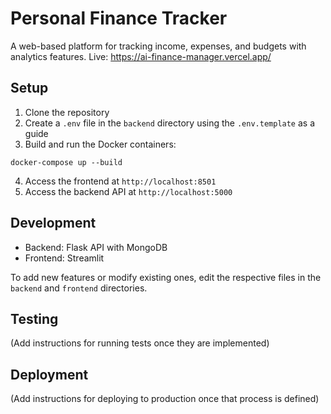# Personal Finance Tracker

A web-based platform for tracking income, expenses, and budgets with analytics features.
Live: https://ai-finance-manager.vercel.app/

## Setup

1. Clone the repository
2. Create a `.env` file in the `backend` directory using the `.env.template` as a guide
3. Build and run the Docker containers:

```
docker-compose up --build
```

4. Access the frontend at `http://localhost:8501`
5. Access the backend API at `http://localhost:5000`

## Development

- Backend: Flask API with MongoDB
- Frontend: Streamlit

To add new features or modify existing ones, edit the respective files in the `backend` and `frontend` directories.

## Testing

(Add instructions for running tests once they are implemented)

## Deployment

(Add instructions for deploying to production once that process is defined)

|---|

Collect from the data above every line that includes "with".

### ANSWER TO THIS PROBLEM:
A web-based platform for tracking income, expenses, and budgets with analytics features.
- Backend: Flask API with MongoDB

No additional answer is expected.